Run the installation
Dowload the installation script from here. The installation can be run by:
chmod +x script_irsom.sh
./script_irsom.sh ENV_NAME
where ENV_NAME
is the conda environment name which will be created.
Manual installation
Get sources
The IRSOM tools can be download as follow:
git clone https://forge.ibisc.univ-evry.fr/lplaton/IRSOM.git
IRSOM has been devleoped on python3.
Python package
These packages can be install by running the following command:
pip install -r ${path_IRSOM}/pip_package.txt
where ${path_IRSOM} is the path to the directory of IRSOM.

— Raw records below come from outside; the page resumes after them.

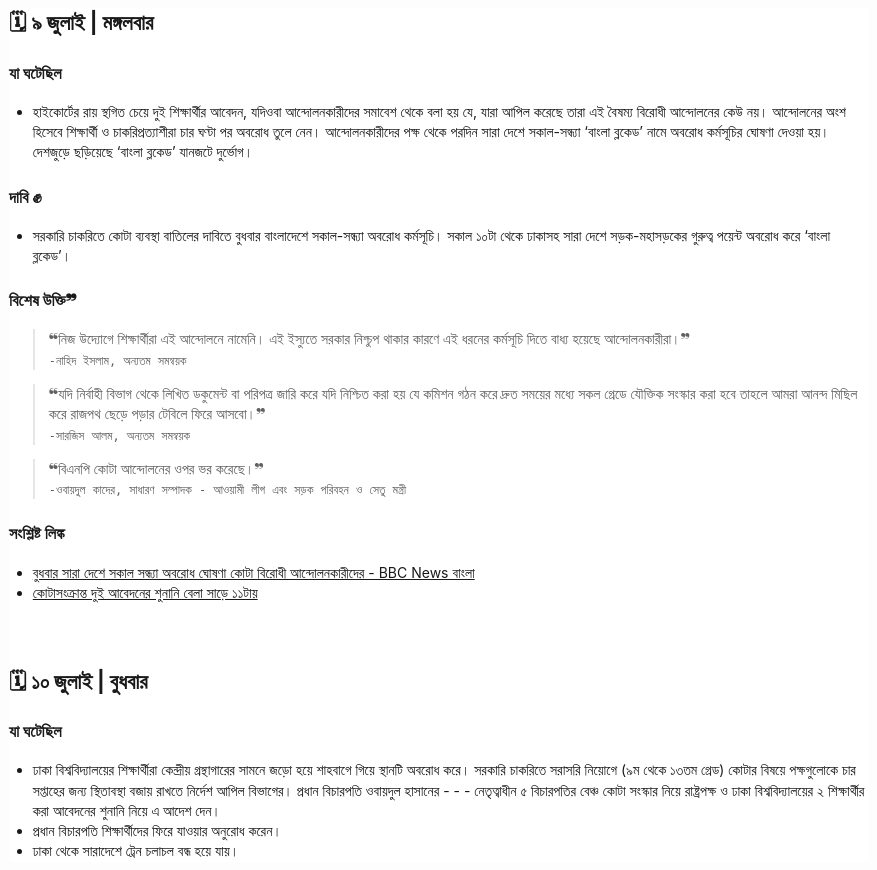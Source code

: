 ## 🗓️ ৯ জুলাই | মঙ্গলবার

### যা ঘটেছিল
- হাইকোর্টের রায় স্থগিত চেয়ে দুই শিক্ষার্থীর আবেদন, যদিওবা আন্দোলনকারীদের সমাবেশ থেকে বলা হয় যে, যারা আপিল করেছে তারা এই বৈষম্য বিরোধী আন্দোলনের কেউ নয়।
আন্দোলনের অংশ হিসেবে শিক্ষার্থী ও চাকরিপ্রত্যাশীরা চার ঘণ্টা পর অবরোধ তুলে নেন। আন্দোলনকারীদের পক্ষ থেকে পরদিন সারা দেশে সকাল-সন্ধ্যা ‘বাংলা ব্লকেড’ নামে অবরোধ কর্মসূচির ঘোষণা দেওয়া হয়।
দেশজুড়ে ছড়িয়েছে ‘বাংলা ব্লকেড’ যানজটে দুর্ভোগ।

### দাবি ✊
- সরকারি চাকরিতে কোটা ব্যবস্থা বাতিলের দাবিতে বুধবার বাংলাদেশে সকাল-সন্ধ্যা অবরোধ কর্মসূচি। সকাল ১০টা থেকে ঢাকাসহ সারা দেশে সড়ক-মহাসড়কের গুরুত্ব পয়েন্ট অবরোধ করে ‘বাংলা ব্লকেড’।

### বিশেষ উক্তি❞

> ❝নিজ উদ্যোগে শিক্ষার্থীরা এই আন্দোলনে নামেনি। এই ইস্যুতে সরকার নিশ্চুপ থাকার কারণে এই ধরনের কর্মসূচি দিতে বাধ্য হয়েছে আন্দোলনকারীরা।❞
> <br>
> `-নাহিদ ইসলাম, অন্যতম সমন্বয়ক`

> ❝যদি নির্বাহী বিভাগ থেকে লিখিত ডকুমেন্ট বা পরিপত্র জারি করে যদি নিশ্চিত করা হয় যে কমিশন গঠন করে দ্রুত সময়ের মধ্যে সকল গ্রেডে যৌক্তিক সংস্কার করা হবে তাহলে আমরা আনন্দ মিছিল করে রাজপথ ছেড়ে পড়ার টেবিলে ফিরে আসবো।❞
> <br>
> `-সারজিস আলম, অন্যতম সমন্বয়ক`

> ❝বিএনপি কোটা আন্দোলনের ওপর ভর করেছে।❞
> <br>
> `-ওবায়দুল কাদের, সাধারণ সম্পাদক - আওয়ামী লীগ এবং সড়ক পরিবহন ও সেতু মন্ত্রী`

### সংশ্লিষ্ট লিঙ্ক
- [বুধবার সারা দেশে সকাল সন্ধ্যা অবরোধ ঘোষণা কোটা বিরোধী আন্দোলনকারীদের - BBC News বাংলা](https://www.bbc.com/bengali/articles/cek9v3gd8xxo)
- [কোটাসংক্রান্ত দুই আবেদনের শুনানি বেলা সাড়ে ১১টায়](https://www.prothomalo.com/bangladesh/dpkq4hjgab)


<br>

## 🗓️ ১০ জুলাই | বুধবার

### যা ঘটেছিল
- ঢাকা বিশ্ববিদ্যালয়ের শিক্ষার্থীরা কেন্দ্রীয় গ্রন্থাগারের সামনে জড়ো হয়ে শাহবাগে গিয়ে স্থানটি অবরোধ করে।
সরকারি চাকরিতে সরাসরি নিয়োগে (৯ম থেকে ১৩তম গ্রেড) কোটার বিষয়ে পক্ষগুলোকে চার সপ্তাহের জন্য স্থিতাবস্থা বজায় রাখতে নির্দেশ আপিল বিভাগের। প্রধান বিচারপতি ওবায়দুল হাসানের - - - নেতৃত্বাধীন ৫ বিচারপতির বেঞ্চ কোটা সংস্কার নিয়ে রাষ্ট্রপক্ষ ও ঢাকা বিশ্ববিদ্যালয়ের ২ শিক্ষার্থীর করা আবেদনের শুনানি নিয়ে এ আদেশ দেন।
- প্রধান বিচারপতি শিক্ষার্থীদের ফিরে যাওয়ার অনুরোধ করেন।
- ঢাকা থেকে সারাদেশে ট্রেন চলাচল বন্ধ হয়ে যায়।
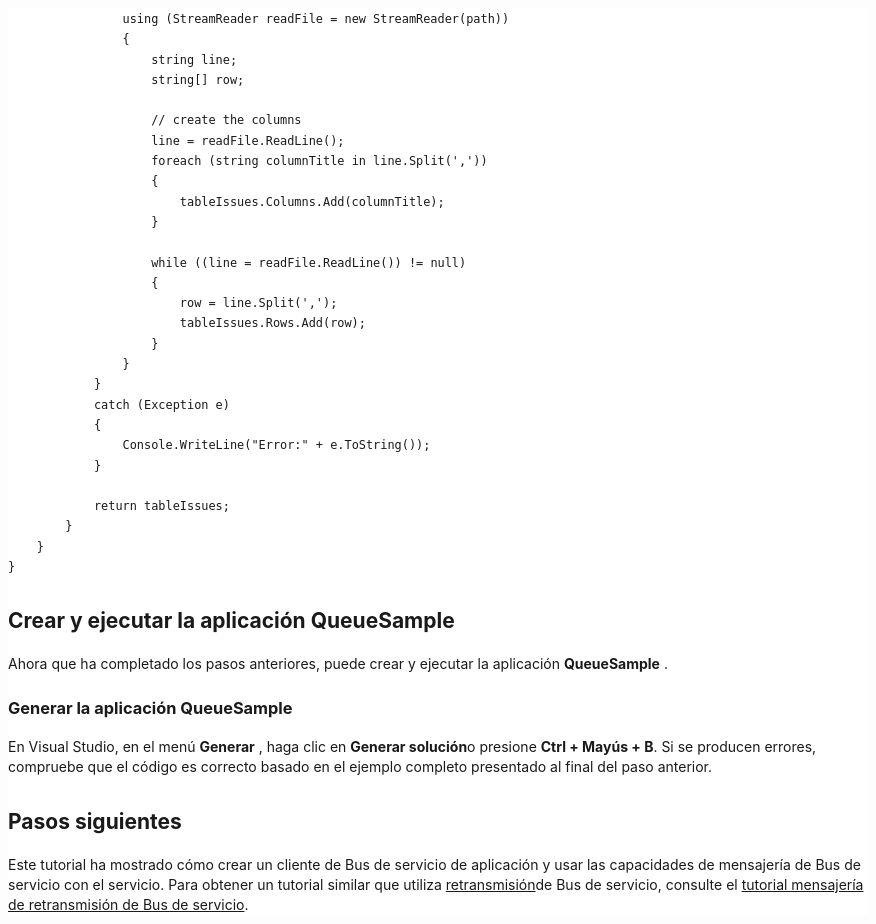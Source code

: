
 ```
                using (StreamReader readFile = new StreamReader(path))
                {
                    string line;
                    string[] row;

                    // create the columns
                    line = readFile.ReadLine();
                    foreach (string columnTitle in line.Split(','))
                    {
                        tableIssues.Columns.Add(columnTitle);
                    }

                    while ((line = readFile.ReadLine()) != null)
                    {
                        row = line.Split(',');
                        tableIssues.Rows.Add(row);
                    }
                }
            }
            catch (Exception e)
            {
                Console.WriteLine("Error:" + e.ToString());
            }

            return tableIssues;
        }
    }
}
```

## <a name="build-and-run-the-queuesample-application"></a>Crear y ejecutar la aplicación QueueSample

Ahora que ha completado los pasos anteriores, puede crear y ejecutar la aplicación **QueueSample** .

### <a name="build-the-queuesample-application"></a>Generar la aplicación QueueSample

En Visual Studio, en el menú **Generar** , haga clic en **Generar solución**o presione **Ctrl + Mayús + B**. Si se producen errores, compruebe que el código es correcto basado en el ejemplo completo presentado al final del paso anterior.

## <a name="next-steps"></a>Pasos siguientes

Este tutorial ha mostrado cómo crear un cliente de Bus de servicio de aplicación y usar las capacidades de mensajería de Bus de servicio con el servicio. Para obtener un tutorial similar que utiliza [retransmisión](service-bus-messaging-overview.md#Relayed-messaging)de Bus de servicio, consulte el [tutorial mensajería de retransmisión de Bus de servicio](../service-bus-relay/service-bus-relay-tutorial.md).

For better performance, we recommend to rebuild TensorFlow from sources.
Compilation Featurer
The repository contains a compiled Featurer compiled on linux in the bin folder. If needed, the binary can be compiles using the Qt5 tools by doing:
cd ${path_IRSOM}/bin/
qmake ${path_IRSOM}/Featurer/Featurer.pro
make
Datasets
An archive containing all the datasets can be download here. To download a specific dataset, one can access a folder containing all the datasets here.
Basic usage
Train a model
Default usage:
python ${path_IRSOM}scripts/train.py --featurer=${path_IRSOM}/bin/Featurer -c coding.fasta -n noncoding.fasta --output=output_dir_of_model
The use of multiple fasta files are allowed with this script. For example, we can create a model with 2 coding fasta files and 3 non-coding fasta files with the following command:
python ${path_IRSOM}scripts/train.py --featurer=${path_IRSOM}/bin/Featurer -c coding1.fasta -c coding2.fasta -n noncoding1.fasta -n noncoding2.fasta -n noncoding3.fasta
The model parameters can be set by the command parameters:
- --dim0= SOM dimension 0 (by default at 3)
- --dim1= SOM dimension 1 (by default at 3).
- --batch_size= the size of the batch given at each iteration (by default at 10).
- --penality= Coefficient of the regularization term (by default at 0.001).
By default the computed features are removed from the output directory. To keep this files, use the parameter --keep_features.
Predict
Default usage:
python ${path_IRSOM}/scripts/predict.py --featurer=${path_IRSOM}/bin/Featurer --file=fasta_file.fasta --model=${path_IRSOM}/model/species/ --output=output_dir_of_result [--reject=${rejection_threshold}]
The rejection threshold can be set with the option --reject
.
By default there is no rejection.
As for the train script, the features are removed by default. To keep them, use the parameter --keep_features.